Monday's big announcement:
WASHINGTON, Feb. 24 (UPI) -- The 2015 Pentagon budget will cut benefits for active-duty personnel and reduce the Army to pre-World War II levels, U.S. Defense Secretary Chuck Hagel said.
How low is that? Well, as I wrote somewhere or other, if you'd taken a train around North America in 1938-39 and looked at the men in uniform on station platforms you'd have concluded Canada was the continent's military superpower.
I would doubt they'd get that low that fast, but, if you're a regular reader round these parts, you'll know I've been predicting this for years. In After America (a personally autographed copy of which is waiting for you at the SteynOnline bookstore, he pleads pitifully), I write:
As Britain and other great powers quickly learned, the price of Big Government at home is an ever smaller presence abroad.
And later:
Having succeeded Britain as the dominant power, in what other ways might the mighty eagle emulate the tattered old lion?
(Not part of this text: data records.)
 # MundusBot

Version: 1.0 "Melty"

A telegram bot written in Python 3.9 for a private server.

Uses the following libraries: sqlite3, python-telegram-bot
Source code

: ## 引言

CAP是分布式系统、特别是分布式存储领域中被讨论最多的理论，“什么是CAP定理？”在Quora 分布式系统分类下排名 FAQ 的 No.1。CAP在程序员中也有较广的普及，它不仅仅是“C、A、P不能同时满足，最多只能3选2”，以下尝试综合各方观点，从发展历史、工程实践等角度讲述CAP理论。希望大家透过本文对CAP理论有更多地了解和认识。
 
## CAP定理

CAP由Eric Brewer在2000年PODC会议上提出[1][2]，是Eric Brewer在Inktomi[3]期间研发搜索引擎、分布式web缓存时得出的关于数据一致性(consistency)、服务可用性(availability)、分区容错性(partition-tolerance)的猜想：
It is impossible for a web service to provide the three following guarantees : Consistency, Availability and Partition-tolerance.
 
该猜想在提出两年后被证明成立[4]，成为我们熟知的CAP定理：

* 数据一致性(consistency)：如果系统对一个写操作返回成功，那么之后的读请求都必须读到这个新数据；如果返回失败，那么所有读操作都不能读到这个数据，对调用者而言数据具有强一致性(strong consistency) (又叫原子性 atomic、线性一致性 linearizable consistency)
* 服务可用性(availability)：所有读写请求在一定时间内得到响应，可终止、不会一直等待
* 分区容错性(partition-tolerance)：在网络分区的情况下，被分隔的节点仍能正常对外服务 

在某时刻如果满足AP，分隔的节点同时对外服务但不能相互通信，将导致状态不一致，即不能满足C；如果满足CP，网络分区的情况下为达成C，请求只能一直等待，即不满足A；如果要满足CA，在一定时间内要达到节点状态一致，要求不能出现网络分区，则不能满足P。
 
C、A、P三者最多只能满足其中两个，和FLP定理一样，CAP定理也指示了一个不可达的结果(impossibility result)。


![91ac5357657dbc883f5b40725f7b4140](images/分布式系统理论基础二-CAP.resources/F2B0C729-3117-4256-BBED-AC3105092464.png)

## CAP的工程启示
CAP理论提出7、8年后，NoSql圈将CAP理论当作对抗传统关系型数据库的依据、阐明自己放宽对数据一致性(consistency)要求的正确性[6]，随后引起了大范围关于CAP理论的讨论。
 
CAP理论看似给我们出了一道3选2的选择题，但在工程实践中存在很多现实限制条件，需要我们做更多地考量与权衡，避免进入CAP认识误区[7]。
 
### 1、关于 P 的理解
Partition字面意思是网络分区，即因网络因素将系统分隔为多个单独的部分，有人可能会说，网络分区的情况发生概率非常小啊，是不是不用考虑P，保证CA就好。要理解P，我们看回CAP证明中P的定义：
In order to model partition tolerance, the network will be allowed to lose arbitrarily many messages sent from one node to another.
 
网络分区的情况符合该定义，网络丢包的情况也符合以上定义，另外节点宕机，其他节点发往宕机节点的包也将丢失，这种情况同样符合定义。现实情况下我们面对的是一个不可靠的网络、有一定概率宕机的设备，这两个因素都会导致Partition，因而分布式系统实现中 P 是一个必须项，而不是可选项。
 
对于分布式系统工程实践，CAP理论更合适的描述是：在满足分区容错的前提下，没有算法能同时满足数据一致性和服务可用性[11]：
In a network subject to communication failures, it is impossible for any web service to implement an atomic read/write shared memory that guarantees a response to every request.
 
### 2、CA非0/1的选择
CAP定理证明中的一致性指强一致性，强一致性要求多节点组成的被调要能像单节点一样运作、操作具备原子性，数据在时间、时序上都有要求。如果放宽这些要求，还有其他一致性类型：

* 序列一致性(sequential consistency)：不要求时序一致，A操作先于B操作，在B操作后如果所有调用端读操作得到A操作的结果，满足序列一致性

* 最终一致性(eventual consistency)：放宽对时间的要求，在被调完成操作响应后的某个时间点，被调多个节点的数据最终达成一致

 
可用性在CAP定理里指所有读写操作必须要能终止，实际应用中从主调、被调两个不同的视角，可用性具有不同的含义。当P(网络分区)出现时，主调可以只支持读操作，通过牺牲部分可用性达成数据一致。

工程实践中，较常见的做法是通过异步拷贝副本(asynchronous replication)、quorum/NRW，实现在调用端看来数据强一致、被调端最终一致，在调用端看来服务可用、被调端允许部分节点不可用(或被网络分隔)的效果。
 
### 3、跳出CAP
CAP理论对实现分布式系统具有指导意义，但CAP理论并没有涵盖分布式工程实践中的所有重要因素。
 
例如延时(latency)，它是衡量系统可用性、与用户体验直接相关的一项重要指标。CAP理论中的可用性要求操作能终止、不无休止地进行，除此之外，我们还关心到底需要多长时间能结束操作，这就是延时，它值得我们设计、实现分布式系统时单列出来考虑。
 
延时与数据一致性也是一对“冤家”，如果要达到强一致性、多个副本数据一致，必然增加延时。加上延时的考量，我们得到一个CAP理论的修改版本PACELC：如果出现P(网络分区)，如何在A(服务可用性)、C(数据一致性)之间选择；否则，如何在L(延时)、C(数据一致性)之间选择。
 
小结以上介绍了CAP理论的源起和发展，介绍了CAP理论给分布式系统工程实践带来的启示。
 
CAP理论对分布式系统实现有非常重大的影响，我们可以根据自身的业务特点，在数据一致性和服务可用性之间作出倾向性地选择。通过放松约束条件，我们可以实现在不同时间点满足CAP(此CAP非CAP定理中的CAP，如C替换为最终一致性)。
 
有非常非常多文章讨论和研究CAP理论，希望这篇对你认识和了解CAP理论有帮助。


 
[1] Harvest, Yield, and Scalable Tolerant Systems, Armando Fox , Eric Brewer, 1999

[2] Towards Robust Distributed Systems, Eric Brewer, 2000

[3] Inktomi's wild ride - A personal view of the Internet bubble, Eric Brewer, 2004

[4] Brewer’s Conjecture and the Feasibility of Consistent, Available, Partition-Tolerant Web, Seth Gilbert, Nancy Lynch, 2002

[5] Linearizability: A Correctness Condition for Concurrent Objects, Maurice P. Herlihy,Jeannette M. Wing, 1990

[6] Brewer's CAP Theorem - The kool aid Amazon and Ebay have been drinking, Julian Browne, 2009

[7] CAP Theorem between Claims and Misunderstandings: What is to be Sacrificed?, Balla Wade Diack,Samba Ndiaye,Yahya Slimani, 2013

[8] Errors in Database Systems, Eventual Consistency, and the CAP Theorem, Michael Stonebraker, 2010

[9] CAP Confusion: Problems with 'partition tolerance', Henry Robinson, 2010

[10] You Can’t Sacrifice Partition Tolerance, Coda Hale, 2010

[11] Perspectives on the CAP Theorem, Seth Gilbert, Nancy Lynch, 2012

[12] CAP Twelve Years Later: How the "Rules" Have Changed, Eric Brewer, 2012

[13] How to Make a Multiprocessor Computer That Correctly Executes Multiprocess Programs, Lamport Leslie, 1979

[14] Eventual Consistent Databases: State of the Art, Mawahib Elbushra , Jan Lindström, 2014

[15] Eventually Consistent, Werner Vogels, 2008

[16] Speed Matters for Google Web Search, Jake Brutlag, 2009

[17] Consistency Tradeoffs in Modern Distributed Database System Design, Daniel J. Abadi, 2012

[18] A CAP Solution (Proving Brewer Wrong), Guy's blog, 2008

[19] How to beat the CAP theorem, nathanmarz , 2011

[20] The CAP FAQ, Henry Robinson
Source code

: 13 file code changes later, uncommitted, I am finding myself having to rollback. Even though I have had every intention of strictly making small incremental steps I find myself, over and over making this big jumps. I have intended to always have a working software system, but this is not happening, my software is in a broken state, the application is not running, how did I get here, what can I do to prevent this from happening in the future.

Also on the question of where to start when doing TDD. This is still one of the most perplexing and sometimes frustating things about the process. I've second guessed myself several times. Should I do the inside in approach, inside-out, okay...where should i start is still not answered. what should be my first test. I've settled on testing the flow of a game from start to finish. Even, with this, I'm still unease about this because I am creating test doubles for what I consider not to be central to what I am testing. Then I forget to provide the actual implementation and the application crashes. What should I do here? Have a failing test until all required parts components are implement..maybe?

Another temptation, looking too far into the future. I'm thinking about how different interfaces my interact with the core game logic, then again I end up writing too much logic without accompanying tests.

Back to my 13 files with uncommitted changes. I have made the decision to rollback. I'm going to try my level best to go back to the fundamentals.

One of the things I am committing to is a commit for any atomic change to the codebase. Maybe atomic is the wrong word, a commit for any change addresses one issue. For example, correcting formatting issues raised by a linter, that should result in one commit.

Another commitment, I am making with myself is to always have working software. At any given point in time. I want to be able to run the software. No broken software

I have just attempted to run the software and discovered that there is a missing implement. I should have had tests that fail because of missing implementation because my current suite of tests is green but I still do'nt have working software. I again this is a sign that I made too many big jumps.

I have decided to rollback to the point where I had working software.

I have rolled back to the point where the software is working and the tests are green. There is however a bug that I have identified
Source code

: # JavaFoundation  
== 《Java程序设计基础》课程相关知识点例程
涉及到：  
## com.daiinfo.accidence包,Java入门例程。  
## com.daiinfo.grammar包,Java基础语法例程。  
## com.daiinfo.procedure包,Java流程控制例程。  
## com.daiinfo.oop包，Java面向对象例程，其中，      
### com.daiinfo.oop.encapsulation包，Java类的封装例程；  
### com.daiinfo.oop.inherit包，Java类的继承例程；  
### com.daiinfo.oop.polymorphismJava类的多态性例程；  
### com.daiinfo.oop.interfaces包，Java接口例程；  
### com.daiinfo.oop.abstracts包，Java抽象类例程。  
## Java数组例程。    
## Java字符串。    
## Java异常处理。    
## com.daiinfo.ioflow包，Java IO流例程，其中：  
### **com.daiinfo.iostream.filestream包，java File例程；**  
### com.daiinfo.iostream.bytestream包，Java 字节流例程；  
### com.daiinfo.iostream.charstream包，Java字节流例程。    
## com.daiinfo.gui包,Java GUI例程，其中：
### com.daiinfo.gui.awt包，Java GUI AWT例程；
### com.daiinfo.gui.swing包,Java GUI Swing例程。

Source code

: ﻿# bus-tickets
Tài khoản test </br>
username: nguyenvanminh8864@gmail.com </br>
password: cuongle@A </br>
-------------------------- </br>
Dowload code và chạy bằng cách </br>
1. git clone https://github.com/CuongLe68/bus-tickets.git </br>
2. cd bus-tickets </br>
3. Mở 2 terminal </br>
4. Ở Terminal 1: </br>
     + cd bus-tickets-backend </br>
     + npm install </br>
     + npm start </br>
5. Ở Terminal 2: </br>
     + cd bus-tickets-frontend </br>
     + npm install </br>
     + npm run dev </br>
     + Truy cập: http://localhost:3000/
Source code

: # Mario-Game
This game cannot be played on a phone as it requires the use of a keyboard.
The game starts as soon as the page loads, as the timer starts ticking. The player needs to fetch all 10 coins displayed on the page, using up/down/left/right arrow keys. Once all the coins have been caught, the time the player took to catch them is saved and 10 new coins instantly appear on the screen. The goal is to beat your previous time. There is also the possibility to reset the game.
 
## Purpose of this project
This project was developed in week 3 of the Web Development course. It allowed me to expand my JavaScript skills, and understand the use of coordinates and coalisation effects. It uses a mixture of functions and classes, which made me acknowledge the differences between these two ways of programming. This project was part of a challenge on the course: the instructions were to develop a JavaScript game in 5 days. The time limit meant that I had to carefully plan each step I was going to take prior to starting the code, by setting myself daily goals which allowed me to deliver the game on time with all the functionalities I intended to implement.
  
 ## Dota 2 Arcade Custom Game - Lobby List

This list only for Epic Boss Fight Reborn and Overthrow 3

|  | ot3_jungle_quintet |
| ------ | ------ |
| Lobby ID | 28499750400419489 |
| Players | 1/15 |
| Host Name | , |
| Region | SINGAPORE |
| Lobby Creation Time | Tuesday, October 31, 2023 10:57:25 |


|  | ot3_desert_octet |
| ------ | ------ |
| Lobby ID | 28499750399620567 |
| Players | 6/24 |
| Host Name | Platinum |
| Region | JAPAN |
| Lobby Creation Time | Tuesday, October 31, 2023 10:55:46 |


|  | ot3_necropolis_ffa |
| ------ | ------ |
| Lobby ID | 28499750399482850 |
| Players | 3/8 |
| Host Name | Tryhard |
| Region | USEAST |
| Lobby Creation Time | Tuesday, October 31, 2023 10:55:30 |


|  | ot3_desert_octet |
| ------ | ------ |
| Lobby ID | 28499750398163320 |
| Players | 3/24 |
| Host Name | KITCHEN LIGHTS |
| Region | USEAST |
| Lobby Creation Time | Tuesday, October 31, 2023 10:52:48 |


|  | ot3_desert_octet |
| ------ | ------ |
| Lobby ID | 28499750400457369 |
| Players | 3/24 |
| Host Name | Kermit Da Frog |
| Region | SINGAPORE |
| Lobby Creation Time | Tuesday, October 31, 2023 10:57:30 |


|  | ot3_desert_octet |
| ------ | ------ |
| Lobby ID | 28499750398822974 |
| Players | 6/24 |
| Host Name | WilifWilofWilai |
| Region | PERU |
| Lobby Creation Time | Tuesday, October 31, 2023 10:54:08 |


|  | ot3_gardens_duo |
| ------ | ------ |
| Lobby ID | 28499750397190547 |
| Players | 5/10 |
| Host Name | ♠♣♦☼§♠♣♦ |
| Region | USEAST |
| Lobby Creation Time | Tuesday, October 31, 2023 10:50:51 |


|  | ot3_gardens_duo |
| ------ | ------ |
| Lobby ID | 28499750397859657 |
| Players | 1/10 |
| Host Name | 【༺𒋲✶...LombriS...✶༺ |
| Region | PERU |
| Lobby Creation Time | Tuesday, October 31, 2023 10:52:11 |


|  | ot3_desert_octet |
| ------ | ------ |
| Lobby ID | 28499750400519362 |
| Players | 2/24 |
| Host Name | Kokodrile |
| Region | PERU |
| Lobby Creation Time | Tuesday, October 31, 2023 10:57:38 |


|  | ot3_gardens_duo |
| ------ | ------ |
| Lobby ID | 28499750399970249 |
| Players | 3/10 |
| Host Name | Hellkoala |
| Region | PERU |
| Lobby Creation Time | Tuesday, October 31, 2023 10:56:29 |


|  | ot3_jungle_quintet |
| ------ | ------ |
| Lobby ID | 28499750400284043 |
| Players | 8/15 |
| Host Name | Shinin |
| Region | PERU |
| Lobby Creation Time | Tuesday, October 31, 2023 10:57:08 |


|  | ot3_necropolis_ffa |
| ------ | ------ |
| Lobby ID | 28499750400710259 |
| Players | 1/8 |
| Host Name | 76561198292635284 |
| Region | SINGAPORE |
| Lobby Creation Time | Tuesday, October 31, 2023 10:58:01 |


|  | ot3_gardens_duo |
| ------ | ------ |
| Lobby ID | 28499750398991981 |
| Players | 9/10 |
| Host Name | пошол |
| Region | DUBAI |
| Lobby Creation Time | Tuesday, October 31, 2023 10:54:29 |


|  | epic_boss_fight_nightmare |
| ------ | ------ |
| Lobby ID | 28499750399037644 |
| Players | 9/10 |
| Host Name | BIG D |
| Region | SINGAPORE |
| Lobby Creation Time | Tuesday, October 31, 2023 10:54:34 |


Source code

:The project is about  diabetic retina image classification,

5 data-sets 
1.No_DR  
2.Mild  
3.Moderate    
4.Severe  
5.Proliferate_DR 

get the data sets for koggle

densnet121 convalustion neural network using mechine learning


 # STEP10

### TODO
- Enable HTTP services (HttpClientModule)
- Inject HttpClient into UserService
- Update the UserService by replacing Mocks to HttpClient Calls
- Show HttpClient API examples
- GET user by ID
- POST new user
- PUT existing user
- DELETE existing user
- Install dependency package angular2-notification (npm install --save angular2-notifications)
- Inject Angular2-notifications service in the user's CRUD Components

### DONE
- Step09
First comes reorientation, and the shrinking of the horizon. After empire, Britain turned inward: Between 1951 and 1997 the proportion of government expenditure on defense fell from 24 percent to seven, while the proportion on health and welfare rose from 22 percent to 53. And that's before New Labour came along to widen the gap further.
Those British numbers are a bald statement of reality: You can have Euro-sized entitlements or a global military, but not both. What's easier to do if you're a democratic government that's made promises it can't afford — cut back on nanny-state lollipops, or shrug off thankless military commitments for which the electorate has minimal appetite?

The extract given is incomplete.